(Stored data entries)
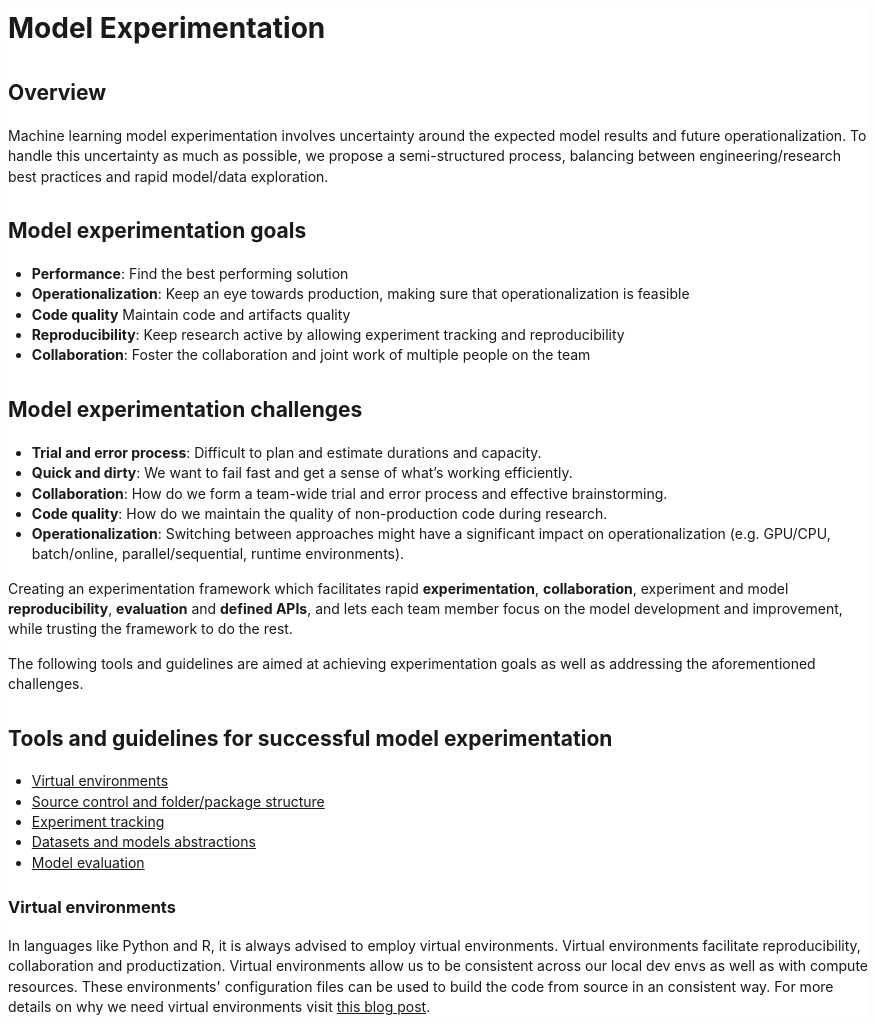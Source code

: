 # Model Experimentation

## Overview

Machine learning model experimentation involves uncertainty around the expected model results and future operationalization.
To handle this uncertainty as much as possible, we propose a semi-structured process, balancing between engineering/research best practices and rapid model/data exploration.

## Model experimentation goals

- **Performance**: Find the best performing solution
- **Operationalization**: Keep an eye towards production, making sure that operationalization is feasible
- **Code quality** Maintain code and artifacts quality
- **Reproducibility**: Keep research active by allowing experiment tracking and reproducibility
- **Collaboration**: Foster the collaboration and joint work of multiple people on the team

## Model experimentation challenges

- **Trial and error process**: Difficult to plan and estimate durations and capacity.
- **Quick and dirty**: We want to fail fast and get a sense of what’s working efficiently.
- **Collaboration**: How do we form a team-wide trial and error process and effective brainstorming.
- **Code quality**: How do we maintain the quality of non-production code during research.
- **Operationalization**: Switching between approaches might have a significant impact on operationalization (e.g. GPU/CPU, batch/online, parallel/sequential, runtime environments).

Creating an experimentation framework which facilitates rapid **experimentation**, **collaboration**,
experiment and model **reproducibility**, **evaluation**  and **defined APIs**,
and lets each team member focus on the model development and improvement,
while trusting the framework to do the rest.

The following tools and guidelines are aimed at achieving experimentation goals as well as addressing the aforementioned challenges.

## Tools and guidelines for successful model experimentation

- [Virtual environments](#virtual-environments)
- [Source control and folder/package structure](#source-control-and-folder-package-structure)
- [Experiment tracking](#experiment-tracking)
- [Datasets and models abstractions](#datasets-and-models-abstractions)
- [Model evaluation](#model-evaluation)

### Virtual environments

In languages like Python and R, it is always advised to employ virtual environments. Virtual environments facilitate reproducibility, collaboration and productization.
Virtual environments allow us to be consistent across our local dev envs as well as with compute resources. These environments' configuration files can be used to build the code from source in an consistent way.
For more details on why we need virtual environments visit [this blog post](https://realpython.com/python-virtual-environments-a-primer/#why-the-need-for-virtual-environments).

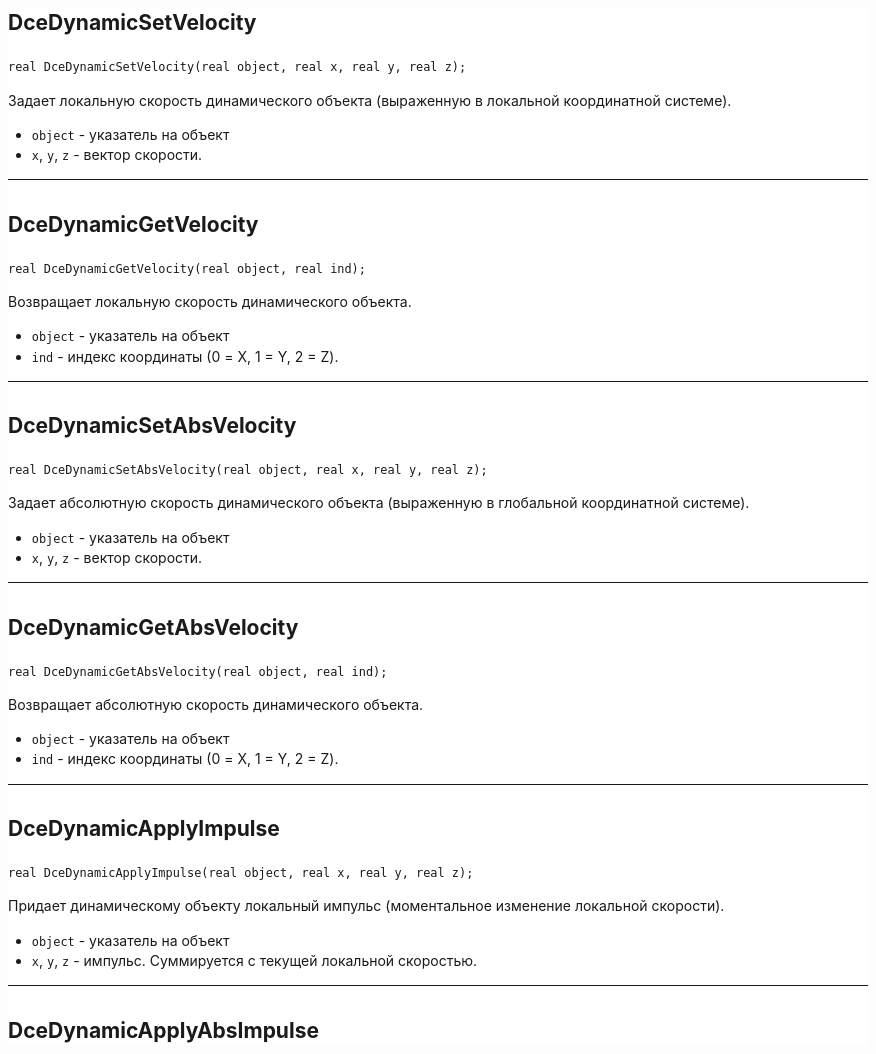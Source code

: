 ## DceDynamicSetVelocity

`real DceDynamicSetVelocity(real object, real x, real y, real z);`

Задает локальную скорость динамического объекта (выраженную в локальной координатной системе).

- `object` - укaзатель на объект
- `x`, `y`, `z` - вектор скорости.

---

## DceDynamicGetVelocity

`real DceDynamicGetVelocity(real object, real ind);`

Возвращает локальную скорость динамического объекта.

- `object` - укaзатель на объект
- `ind` - индекс координаты (0 = X, 1 = Y, 2 = Z).

---

## DceDynamicSetAbsVelocity

`real DceDynamicSetAbsVelocity(real object, real x, real y, real z);`

Задает абсолютную скорость динамического объекта (выраженную в глобальной координатной системе).

- `object` - укaзатель на объект
- `x`, `y`, `z` - вектор скорости.

---

## DceDynamicGetAbsVelocity

`real DceDynamicGetAbsVelocity(real object, real ind);`

Возвращает абсолютную скорость динамического объекта.

- `object` - укaзатель на объект
- `ind` - индекс координаты (0 = X, 1 = Y, 2 = Z).

---

## DceDynamicApplyImpulse

`real DceDynamicApplyImpulse(real object, real x, real y, real z);`

Придает динамическому объекту локальный импульс (моментальное изменение локальной скорости).

- `object` - укaзатель на объект
- `x`, `y`, `z` - импульс. Суммируется с текущей локальной скоростью.

---

## DceDynamicApplyAbsImpulse
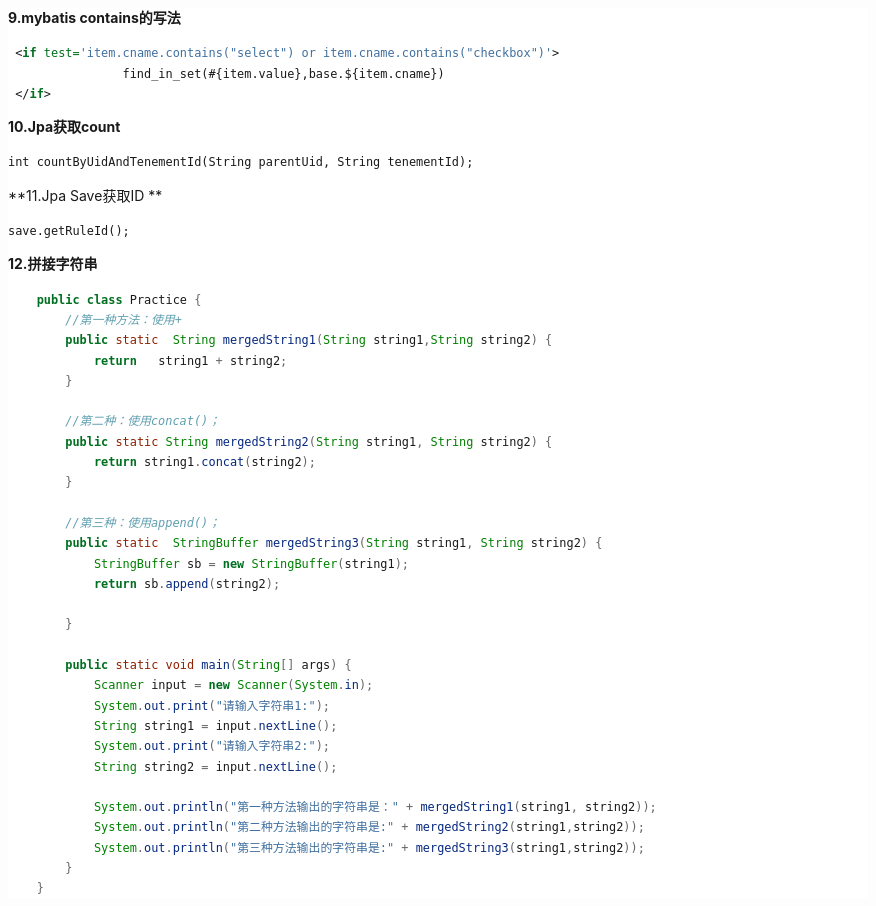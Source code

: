 **9.mybatis contains的写法**

```xml
 <if test='item.cname.contains("select") or item.cname.contains("checkbox")'>
                find_in_set(#{item.value},base.${item.cname})
 </if>
```

**10.Jpa获取count**

```xml
int countByUidAndTenementId(String parentUid, String tenementId);
```

**11.Jpa Save获取ID **

```
save.getRuleId();
```

**12.拼接字符串**

```java
	public class Practice {
		//第一种方法：使用+
		public static  String mergedString1(String string1,String string2) {
			return   string1 + string2;
		}

		//第二种：使用concat()；
		public static String mergedString2(String string1, String string2) {
			return string1.concat(string2);
		}

		//第三种：使用append()；
		public static  StringBuffer mergedString3(String string1, String string2) {
			StringBuffer sb = new StringBuffer(string1);
			return sb.append(string2);

		}

		public static void main(String[] args) {
			Scanner input = new Scanner(System.in);
			System.out.print("请输入字符串1:");
			String string1 = input.nextLine();
			System.out.print("请输入字符串2:");
			String string2 = input.nextLine();

			System.out.println("第一种方法输出的字符串是：" + mergedString1(string1, string2));
			System.out.println("第二种方法输出的字符串是:" + mergedString2(string1,string2));
			System.out.println("第三种方法输出的字符串是:" + mergedString3(string1,string2));
		}
	}
```


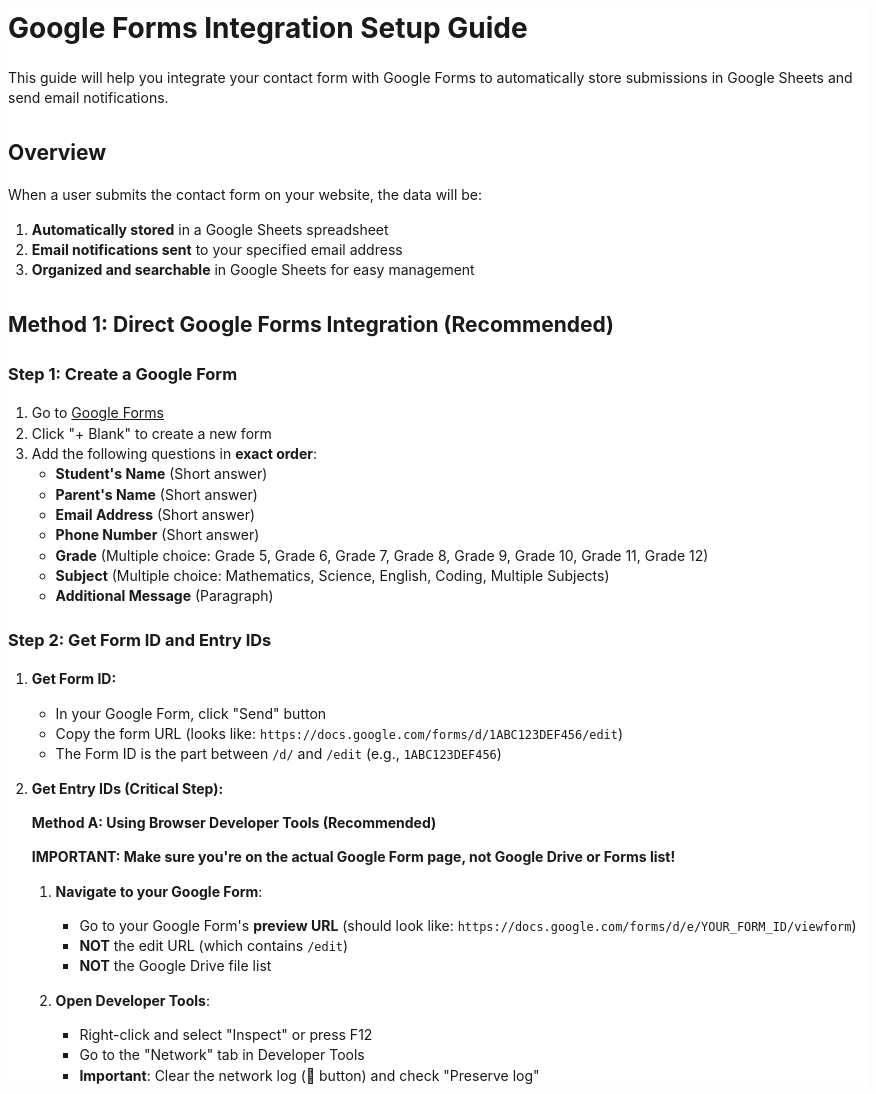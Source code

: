 # Google Forms Integration Setup Guide

This guide will help you integrate your contact form with Google Forms to automatically store submissions in Google Sheets and send email notifications.

## Overview

When a user submits the contact form on your website, the data will be:
1. **Automatically stored** in a Google Sheets spreadsheet
2. **Email notifications sent** to your specified email address
3. **Organized and searchable** in Google Sheets for easy management

## Method 1: Direct Google Forms Integration (Recommended)

### Step 1: Create a Google Form

1. Go to [Google Forms](https://forms.google.com/)
2. Click "+ Blank" to create a new form
3. Add the following questions in **exact order**:
   - **Student's Name** (Short answer)
   - **Parent's Name** (Short answer)
   - **Email Address** (Short answer)
   - **Phone Number** (Short answer)
   - **Grade** (Multiple choice: Grade 5, Grade 6, Grade 7, Grade 8, Grade 9, Grade 10, Grade 11, Grade 12)
   - **Subject** (Multiple choice: Mathematics, Science, English, Coding, Multiple Subjects)
   - **Additional Message** (Paragraph)

### Step 2: Get Form ID and Entry IDs

1. **Get Form ID:**
   - In your Google Form, click "Send" button
   - Copy the form URL (looks like: `https://docs.google.com/forms/d/1ABC123DEF456/edit`)
   - The Form ID is the part between `/d/` and `/edit` (e.g., `1ABC123DEF456`)

2. **Get Entry IDs (Critical Step):**
   
   **Method A: Using Browser Developer Tools (Recommended)**
   
   **IMPORTANT: Make sure you're on the actual Google Form page, not Google Drive or Forms list!**
   
   1. **Navigate to your Google Form**:
      - Go to your Google Form's **preview URL** (should look like: `https://docs.google.com/forms/d/e/YOUR_FORM_ID/viewform`)
      - **NOT** the edit URL (which contains `/edit`)
      - **NOT** the Google Drive file list
   
   2. **Open Developer Tools**:
      - Right-click and select "Inspect" or press F12
      - Go to the "Network" tab in Developer Tools
      - **Important**: Clear the network log (🚫 button) and check "Preserve log"
   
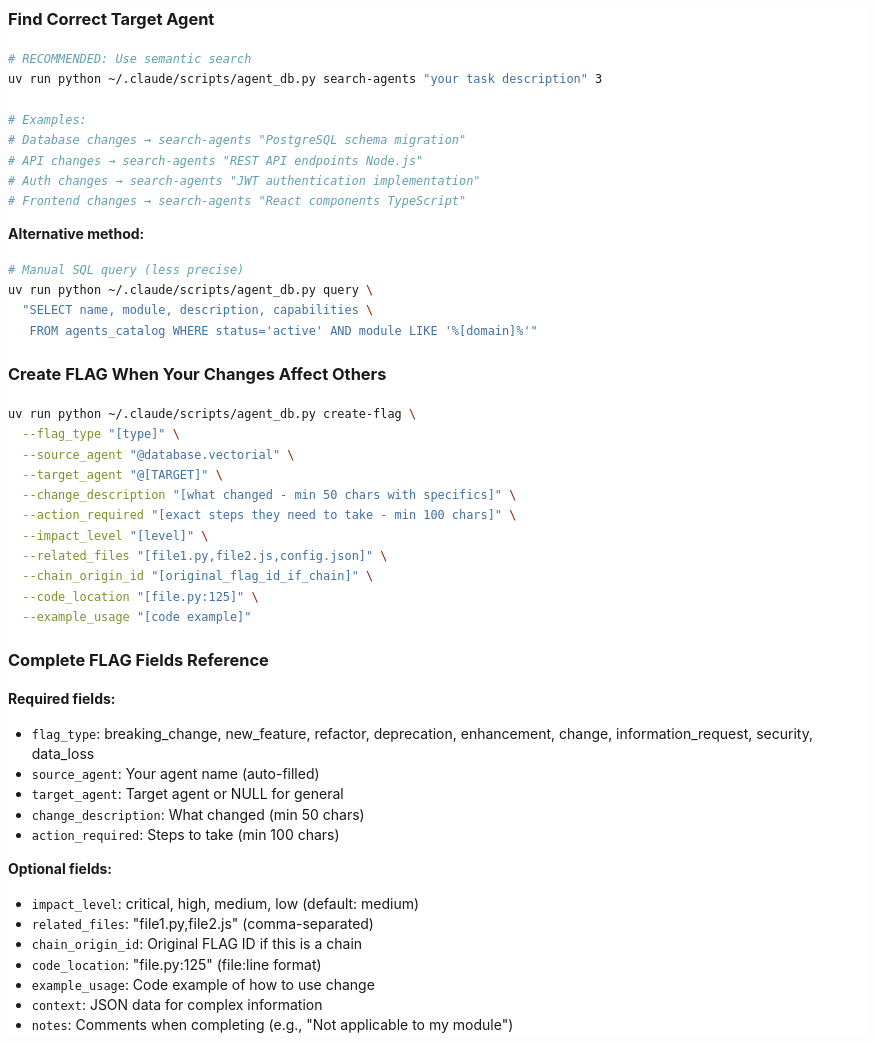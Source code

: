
 ```bash
```

### Find Correct Target Agent

```bash
# RECOMMENDED: Use semantic search
uv run python ~/.claude/scripts/agent_db.py search-agents "your task description" 3

# Examples:
# Database changes → search-agents "PostgreSQL schema migration"
# API changes → search-agents "REST API endpoints Node.js"
# Auth changes → search-agents "JWT authentication implementation"
# Frontend changes → search-agents "React components TypeScript"
```

**Alternative method:**

```bash
# Manual SQL query (less precise)
uv run python ~/.claude/scripts/agent_db.py query \
  "SELECT name, module, description, capabilities \
   FROM agents_catalog WHERE status='active' AND module LIKE '%[domain]%'"
```

### Create FLAG When Your Changes Affect Others

```bash
uv run python ~/.claude/scripts/agent_db.py create-flag \
  --flag_type "[type]" \
  --source_agent "@database.vectorial" \
  --target_agent "@[TARGET]" \
  --change_description "[what changed - min 50 chars with specifics]" \
  --action_required "[exact steps they need to take - min 100 chars]" \
  --impact_level "[level]" \
  --related_files "[file1.py,file2.js,config.json]" \
  --chain_origin_id "[original_flag_id_if_chain]" \
  --code_location "[file.py:125]" \
  --example_usage "[code example]"
```

### Complete FLAG Fields Reference

**Required fields:**

- `flag_type`: breaking_change, new_feature, refactor, deprecation, enhancement, change, information_request, security, data_loss
- `source_agent`: Your agent name (auto-filled)
- `target_agent`: Target agent or NULL for general
- `change_description`: What changed (min 50 chars)
- `action_required`: Steps to take (min 100 chars)

**Optional fields:**

- `impact_level`: critical, high, medium, low (default: medium)
- `related_files`: "file1.py,file2.js" (comma-separated)
- `chain_origin_id`: Original FLAG ID if this is a chain
- `code_location`: "file.py:125" (file:line format)
- `example_usage`: Code example of how to use change
- `context`: JSON data for complex information
- `notes`: Comments when completing (e.g., "Not applicable to my module")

EXERCISE OBJECTIVE: Please repeat, with no pictures, each line from the start of the records above through the line with "experiment and model", inclusive, and only those.

TASK RESULT:
Source code

: # Model Experimentation

## Overview

Machine learning model experimentation involves uncertainty around the expected model results and future operationalization.
To handle this uncertainty as much as possible, we propose a semi-structured process, balancing between engineering/research best practices and rapid model/data exploration.

## Model experimentation goals

- **Performance**: Find the best performing solution
- **Operationalization**: Keep an eye towards production, making sure that operationalization is feasible
- **Code quality** Maintain code and artifacts quality
- **Reproducibility**: Keep research active by allowing experiment tracking and reproducibility
- **Collaboration**: Foster the collaboration and joint work of multiple people on the team

## Model experimentation challenges

- **Trial and error process**: Difficult to plan and estimate durations and capacity.
- **Quick and dirty**: We want to fail fast and get a sense of what’s working efficiently.
- **Collaboration**: How do we form a team-wide trial and error process and effective brainstorming.
- **Code quality**: How do we maintain the quality of non-production code during research.
- **Operationalization**: Switching between approaches might have a significant impact on operationalization (e.g. GPU/CPU, batch/online, parallel/sequential, runtime environments).

Creating an experimentation framework which facilitates rapid **experimentation**, **collaboration**,
experiment and model **reproducibility**, **evaluation**  and **defined APIs**,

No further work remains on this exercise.